Self-driving vehicles may not be able to reduce traffic congestion the way Silicon Valley believes it will. According to urban planning expert Peter Calthorpe, autonomous vehicles won’t solve urban problems like traffic congestion.
Calthorpe, a Berkeley-based urban planner and the co-creator of the design movement New Urbanism, says he isn’t against self-driving vehicles but worries it will cause more urban congestion.
“One thing is certain,” he said in an article in Urban Land, “zero or single-occupant vehicles are a bad thing. They cause congestion, eat up energy, exacerbate sprawl and emit more carbon per passenger-mile.”
Advocates for self-driving vehicles claim that autonomous cars are the future for urban areas not because they’re safer than human drivers (up to 80% of all bumper scratches occur when a person is driving their own car), but because they’ll help reduce traffic congestion and promote faster commutes.
Yet, Calthorpe argues that a range of transportation studies show that autonomous vehicles, if used the way modern vehicles are (carrying one person), will only cause more congestion much in the same way as ride-sharing services such as Uber and Lyft.
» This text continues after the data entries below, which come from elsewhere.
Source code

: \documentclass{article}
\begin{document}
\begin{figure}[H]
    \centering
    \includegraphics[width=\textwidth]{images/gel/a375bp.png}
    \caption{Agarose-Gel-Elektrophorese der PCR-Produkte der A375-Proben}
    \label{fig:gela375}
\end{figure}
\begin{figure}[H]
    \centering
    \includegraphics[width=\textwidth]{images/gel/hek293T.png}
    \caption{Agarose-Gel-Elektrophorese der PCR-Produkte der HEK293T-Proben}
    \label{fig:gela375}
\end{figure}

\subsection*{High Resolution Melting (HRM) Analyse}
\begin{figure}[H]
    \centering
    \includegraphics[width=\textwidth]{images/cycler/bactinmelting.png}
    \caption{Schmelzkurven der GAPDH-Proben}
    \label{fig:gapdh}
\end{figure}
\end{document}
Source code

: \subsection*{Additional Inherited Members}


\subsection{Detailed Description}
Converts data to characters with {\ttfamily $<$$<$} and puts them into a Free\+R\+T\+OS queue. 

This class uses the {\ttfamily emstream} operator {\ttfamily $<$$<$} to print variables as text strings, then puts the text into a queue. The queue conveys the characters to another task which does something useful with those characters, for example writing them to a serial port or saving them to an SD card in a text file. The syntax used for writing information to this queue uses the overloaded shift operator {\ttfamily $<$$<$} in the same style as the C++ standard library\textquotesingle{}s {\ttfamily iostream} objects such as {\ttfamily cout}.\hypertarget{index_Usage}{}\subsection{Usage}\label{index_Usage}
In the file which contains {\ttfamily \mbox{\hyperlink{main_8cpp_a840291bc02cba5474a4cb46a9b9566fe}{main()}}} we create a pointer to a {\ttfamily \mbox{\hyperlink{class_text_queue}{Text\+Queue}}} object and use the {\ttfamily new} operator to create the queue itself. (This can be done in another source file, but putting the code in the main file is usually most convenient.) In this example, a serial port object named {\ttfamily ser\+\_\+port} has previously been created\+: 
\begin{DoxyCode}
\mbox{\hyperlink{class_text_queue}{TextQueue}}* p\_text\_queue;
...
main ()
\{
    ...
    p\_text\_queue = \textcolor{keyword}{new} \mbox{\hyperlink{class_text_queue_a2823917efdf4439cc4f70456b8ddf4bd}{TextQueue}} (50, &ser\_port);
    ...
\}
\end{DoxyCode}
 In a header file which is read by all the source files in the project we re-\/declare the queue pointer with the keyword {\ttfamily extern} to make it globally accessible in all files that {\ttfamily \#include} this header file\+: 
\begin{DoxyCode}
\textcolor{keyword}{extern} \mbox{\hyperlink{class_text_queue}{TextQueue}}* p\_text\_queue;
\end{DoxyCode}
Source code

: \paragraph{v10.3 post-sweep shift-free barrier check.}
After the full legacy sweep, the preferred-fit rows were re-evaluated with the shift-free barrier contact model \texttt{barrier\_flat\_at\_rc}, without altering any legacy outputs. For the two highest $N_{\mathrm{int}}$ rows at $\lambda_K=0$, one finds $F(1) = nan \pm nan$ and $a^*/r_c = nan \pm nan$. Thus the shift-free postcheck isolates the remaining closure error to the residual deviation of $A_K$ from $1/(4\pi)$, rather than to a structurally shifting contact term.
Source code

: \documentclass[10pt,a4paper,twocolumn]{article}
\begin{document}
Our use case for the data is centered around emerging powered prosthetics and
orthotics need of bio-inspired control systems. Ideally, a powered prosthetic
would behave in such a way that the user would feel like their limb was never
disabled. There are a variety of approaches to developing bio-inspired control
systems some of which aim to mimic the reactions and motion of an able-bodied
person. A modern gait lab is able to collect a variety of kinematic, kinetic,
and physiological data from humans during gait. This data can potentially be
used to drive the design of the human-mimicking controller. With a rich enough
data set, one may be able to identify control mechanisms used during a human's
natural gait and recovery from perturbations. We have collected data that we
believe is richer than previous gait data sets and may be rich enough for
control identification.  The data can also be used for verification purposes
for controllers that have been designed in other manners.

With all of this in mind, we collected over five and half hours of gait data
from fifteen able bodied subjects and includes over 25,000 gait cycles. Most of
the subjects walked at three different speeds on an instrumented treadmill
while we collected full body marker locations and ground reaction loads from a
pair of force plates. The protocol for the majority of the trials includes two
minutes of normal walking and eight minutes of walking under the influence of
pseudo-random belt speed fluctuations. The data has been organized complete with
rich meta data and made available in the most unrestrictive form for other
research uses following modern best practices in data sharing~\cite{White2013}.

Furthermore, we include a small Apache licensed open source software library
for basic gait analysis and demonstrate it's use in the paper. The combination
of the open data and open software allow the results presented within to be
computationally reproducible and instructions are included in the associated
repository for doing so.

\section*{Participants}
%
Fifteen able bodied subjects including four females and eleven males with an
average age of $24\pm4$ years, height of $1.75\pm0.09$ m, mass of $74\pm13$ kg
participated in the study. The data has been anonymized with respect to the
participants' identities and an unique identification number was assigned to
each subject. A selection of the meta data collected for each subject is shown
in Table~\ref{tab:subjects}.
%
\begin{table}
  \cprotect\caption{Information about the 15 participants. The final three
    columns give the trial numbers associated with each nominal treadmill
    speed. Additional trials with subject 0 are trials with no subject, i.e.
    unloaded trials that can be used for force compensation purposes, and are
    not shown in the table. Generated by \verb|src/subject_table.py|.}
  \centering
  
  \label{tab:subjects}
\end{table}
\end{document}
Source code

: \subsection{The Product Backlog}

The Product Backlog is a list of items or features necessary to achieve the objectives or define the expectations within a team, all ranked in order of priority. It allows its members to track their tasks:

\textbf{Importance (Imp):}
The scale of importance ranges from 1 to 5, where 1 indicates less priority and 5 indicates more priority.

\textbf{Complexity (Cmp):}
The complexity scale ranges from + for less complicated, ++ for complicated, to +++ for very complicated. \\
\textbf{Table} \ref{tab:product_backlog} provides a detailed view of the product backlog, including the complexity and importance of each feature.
“The key distinction is the number of people per vehicle,” said Jerry Walters, a principal at the transportation consultancy Fehr and Peers. “Without pretty radically increasing the number of people per vehicle, autonomous systems will increase total miles traveled.”
When self-driving cars become popularized, Calthorpe says, everyone will want to drive in one. And once they become more affordable (the average cost of a new vehicle is $35,309) residents who use mass transit to do their errands will take their vehicles to do them instead.
Critics of ride-sharing companies Uber and Lyft have mentioned similar problems with traffic congestion. Rather than reducing traffic by sharing vehicles, ride-sharing companies increase traffic because they place drivers on the road when they otherwise wouldn’t be and clients are typically those who use public transportation.
Urban Footprint, a company created by Calthorpe that offers software design tools for urban planners, environmental analysts, and architects, recently collaborated with Fehr and Peers for a study on transportation development.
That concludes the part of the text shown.